Time travelling with William Kentridge
By Alexandra Dodd
27 February 2015
Quick quick. Tick tock. The time has come. It is 8:25 pm. Wine must be gulped and put
aside at the door as we file in to the hall and take our seats in rows of old metal-framed,
fold-down chairs with wooden armrests. The dress rehearsal for the South African debut
of William Kentridge's immersive multimedia chamber opera,
Refuse the
Hour, is about to begin.
The faded Edwardian grandeur of Cape Town's City Hall forms an ideal backdrop for the
Constructivist stage set with its archival hues and didactic slogans: "argument against
authority"; "give us back our sun"; "talking against thinking"… The giant pipes of
the old organ rise up over an assembly of musical contraptions, bicycle wheels and
megaphones, mechanised drums and other mysterious paraphernalia. We have entered
the laboratory of the mad professor in Mary Shelley’s
Frankenstein and we
are about to witness
an unorthodox experiment.
It begins with drumbeats from above – a theatrical flourish, the primal heartbeat,
relentless knocking on an unopened door. It begins with a story inside a story; an eight-
year-old boy is travelling on a train with his father. His father tells him a tale. It is the
myth of Perseus and it has a cruel ending. It is unjust, but inevitable, irreversible. It
sets in motion a lifetime of fevered questioning – interrogations concerning the nature of
being in time and the inescapable pressure that time exerts on the living. The boy is
William – the man we know as Kentridge. And so begins 80 minutes of ecstatic
journeying inside the frenetic mind of a creative titan.
Sonic and visual language
The project grew out of a series of ongoing conversations with Peter Galison, a Harvard
professor in the history of science and physics, and wrestles with the idea of time
moving in a single direction. For physics it can go both
ways. The production explores
these ideas about the reversal, compression and repetition of time in sonic and visual
language.
The auditory aspect is a revelation – transporting the archival bent in Kentridge's oeuvre
into the realm of the futuristic. The ether is abuzz with strange sonic glitches and blips,
as echoes are compressed, words reversed, emitted sounds sucked back in on
themselves. We are caught somewhere between frequencies on an old transistor radio,
picking up the spatial feedback of the universal archive.

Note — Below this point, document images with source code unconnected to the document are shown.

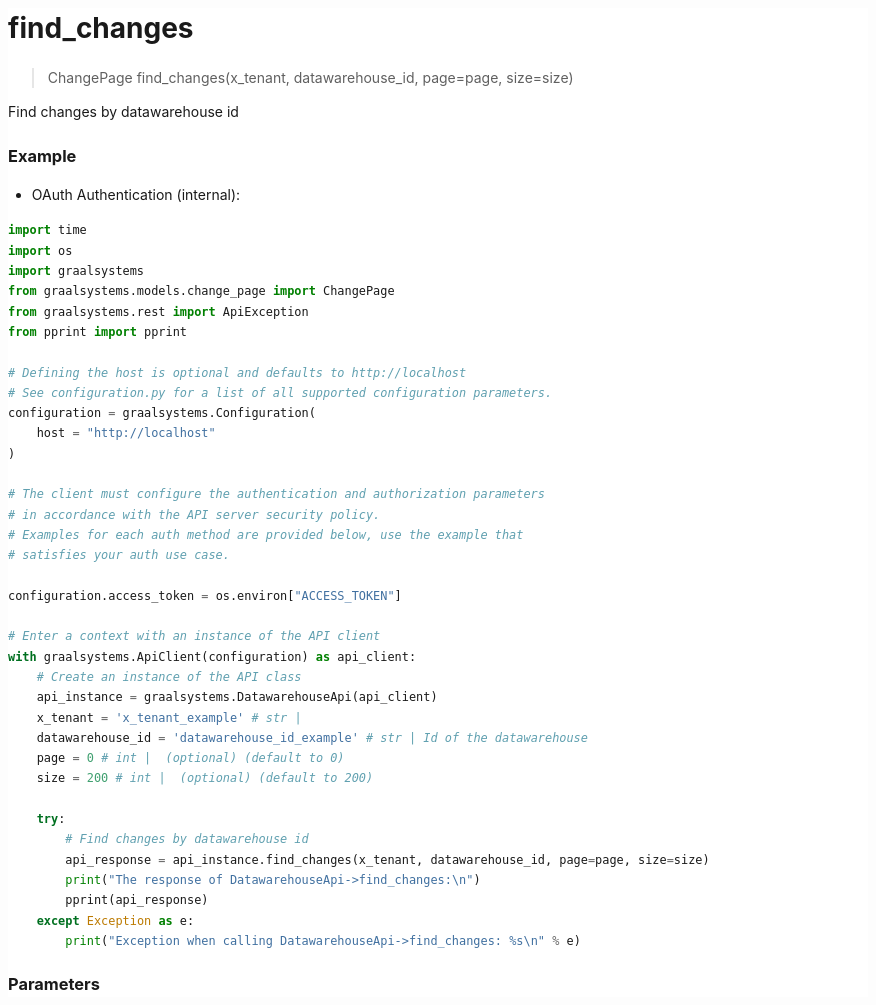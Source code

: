 # **find_changes**
> ChangePage find_changes(x_tenant, datawarehouse_id, page=page, size=size)

Find changes by datawarehouse id

### Example

* OAuth Authentication (internal):

```python
import time
import os
import graalsystems
from graalsystems.models.change_page import ChangePage
from graalsystems.rest import ApiException
from pprint import pprint

# Defining the host is optional and defaults to http://localhost
# See configuration.py for a list of all supported configuration parameters.
configuration = graalsystems.Configuration(
    host = "http://localhost"
)

# The client must configure the authentication and authorization parameters
# in accordance with the API server security policy.
# Examples for each auth method are provided below, use the example that
# satisfies your auth use case.

configuration.access_token = os.environ["ACCESS_TOKEN"]

# Enter a context with an instance of the API client
with graalsystems.ApiClient(configuration) as api_client:
    # Create an instance of the API class
    api_instance = graalsystems.DatawarehouseApi(api_client)
    x_tenant = 'x_tenant_example' # str | 
    datawarehouse_id = 'datawarehouse_id_example' # str | Id of the datawarehouse
    page = 0 # int |  (optional) (default to 0)
    size = 200 # int |  (optional) (default to 200)

    try:
        # Find changes by datawarehouse id
        api_response = api_instance.find_changes(x_tenant, datawarehouse_id, page=page, size=size)
        print("The response of DatawarehouseApi->find_changes:\n")
        pprint(api_response)
    except Exception as e:
        print("Exception when calling DatawarehouseApi->find_changes: %s\n" % e)
```



### Parameters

Of course, the stars and cosmos have always been there in Kentridge's work, but now
an electrifying outward-bound sense of the Russian space station accompanies his
backward gaze at the failed utopian thrust of the Constructivists. There is this sense of
moving both back and forward – no risk of nostalgia.
Each scene introduces a new thought, a fresh philosophical proposition, and each
deserves its own chapter. One such
goosebump-inducing moment is the dialectical duet
between opera singer and member of the Soweto Gospel choir Ann Masina and sonic
glitch artist Joanna Dudley, who is from the Berlin contemporary modernist music scene.
There is nothing to prepare one for this strange, alluring dialogue about the birth and
death of sound and other things.
Gifted shapeshifter
Refuse the Hour is a deeply collaborative, multi-vocal production with
many layers, many actions and images colliding on the stage at once. It includes dance,
performed and choreographed by gifted shapeshifter Dada Masilo, an original score by
Philip Miller (who takes to the stage in one hauntingly tender scene, blowing into a
plaintive melodica or mouth organ), video by wizard cutter Catherine Meyburgh,
mechanical sculptures made in collaboration with Sabine Theunissen, vocal performance
and narration.
If you returned to see it several times, each time you'd emerge having
resonated with
different aspects of the performances, previously unseen shards of the action. Its
themes are timeless and also, somehow, pressingly of this moment, triggering a panoply
of associations.
Some of the connections it called to mind were Achille Mbembe's meditations on the
postcolony as an "interlocking of … multiple durées made up of discontinuities,
reversals, inertias and swings that overlay one another"; photographer Cedric Nunn's
current exhibition,
Unsettled: One Hundred Years War of Resistance by Xhosa
Against Boer and British; the time catastrophe, tidal-wave scene in the film,
Interstellar (2014); the brilliant androgynous vision of linked lives across
time in the filmic adaptation (2012) of David Mitchell's novel,
Cloud Atlas
(2004) – but, most presciently, the paradoxically generative idea of the all-consuming
force of the black hole which is also at the centre of
The Theory of Everything,
the
Stephen Hawking biopic for which Eddie Redmayne has just taken home an
Oscar.
From cropped Soviet haircuts to screenprinted aprons, overalls, workerist denim
dresses, Cape minstrel fezzes, and the bold black-and-white lines of Xhosa dress design,
the costumes by Greta Goris are a swoon-worthy evocation of this mesmerising
postcolonial account of time.
'Perceptive by feeling'
Refuse the Hour has aptly been described as "an aesthetic and
philosophical stage dream". The word "aesthetic" was appropriated into German in the
18th century and adopted into English in the early 19th, from the Greek
aisthētikos, which means "perceptive by feeling". But the term has had a
contested history in Western philosophy, coming, ironically, to be applied to the
disinterested, distanced, rational act of good judgment about art and the beauties of
nature. Phansi to that!
Refuse the Hour is a profoundly "aesthetic"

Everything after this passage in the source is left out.